--- WHAT YOU ARE ASKED TO DO ---
Could you transcribe all of the data exactly and skip any pictures?

Segment Open

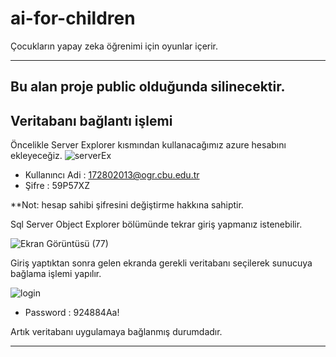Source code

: # ai-for-children
Çocukların yapay zeka öğrenimi için oyunlar içerir.



----------------------------------------------
## Bu alan proje public olduğunda silinecektir.

## Veritabanı bağlantı işlemi

Öncelikle Server Explorer kısmından kullanacağımız azure hesabını ekleyeceğiz.
![serverEx](https://user-images.githubusercontent.com/48556212/78459300-ad35bd00-76c0-11ea-856d-46de0665b9fc.PNG)

- Kullanıncı Adi : 172802013@ogr.cbu.edu.tr
- Şifre : 59P57XZ

**Not: hesap sahibi şifresini değiştirme hakkına sahiptir.


Sql Server Object Explorer bölümünde tekrar giriş yapmanız istenebilir.

![Ekran Görüntüsü (77)](https://user-images.githubusercontent.com/48556212/78459414-714f2780-76c1-11ea-9285-3783c6a0f33f.png)

Giriş yaptıktan sonra gelen ekranda gerekli veritabanı seçilerek sunucuya bağlama işlemi yapılır.

![login](https://user-images.githubusercontent.com/48556212/78459443-b4a99600-76c1-11ea-91f8-fb2c353a394d.PNG)

- Password : 924884Aa!

Artık veritabanı uygulamaya bağlanmış durumdadır.

----------------------------------------------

Segment Closed

--- WORKED SOLUTION ---
Source code

: # ai-for-children
Çocukların yapay zeka öğrenimi için oyunlar içerir.



----------------------------------------------
## Bu alan proje public olduğunda silinecektir.

## Veritabanı bağlantı işlemi

Öncelikle Server Explorer kısmından kullanacağımız azure hesabını ekleyeceğiz.
![serverEx](https://user-images.githubusercontent.com/48556212/78459300-ad35bd00-76c0-11ea-856d-46de0665b9fc.PNG)

- Kullanıncı Adi : 172802013@ogr.cbu.edu.tr
- Şifre : 59P57XZ

**Not: hesap sahibi şifresini değiştirme hakkına sahiptir.


Sql Server Object Explorer bölümünde tekrar giriş yapmanız istenebilir.

![Ekran Görüntüsü (77)](https://user-images.githubusercontent.com/48556212/78459414-714f2780-76c1-11ea-9285-3783c6a0f33f.png)

Giriş yaptıktan sonra gelen ekranda gerekli veritabanı seçilerek sunucuya bağlama işlemi yapılır.

![login](https://user-images.githubusercontent.com/48556212/78459443-b4a99600-76c1-11ea-91f8-fb2c353a394d.PNG)

- Password : 924884Aa!

Artık veritabanı uygulamaya bağlanmış durumdadır.

----------------------------------------------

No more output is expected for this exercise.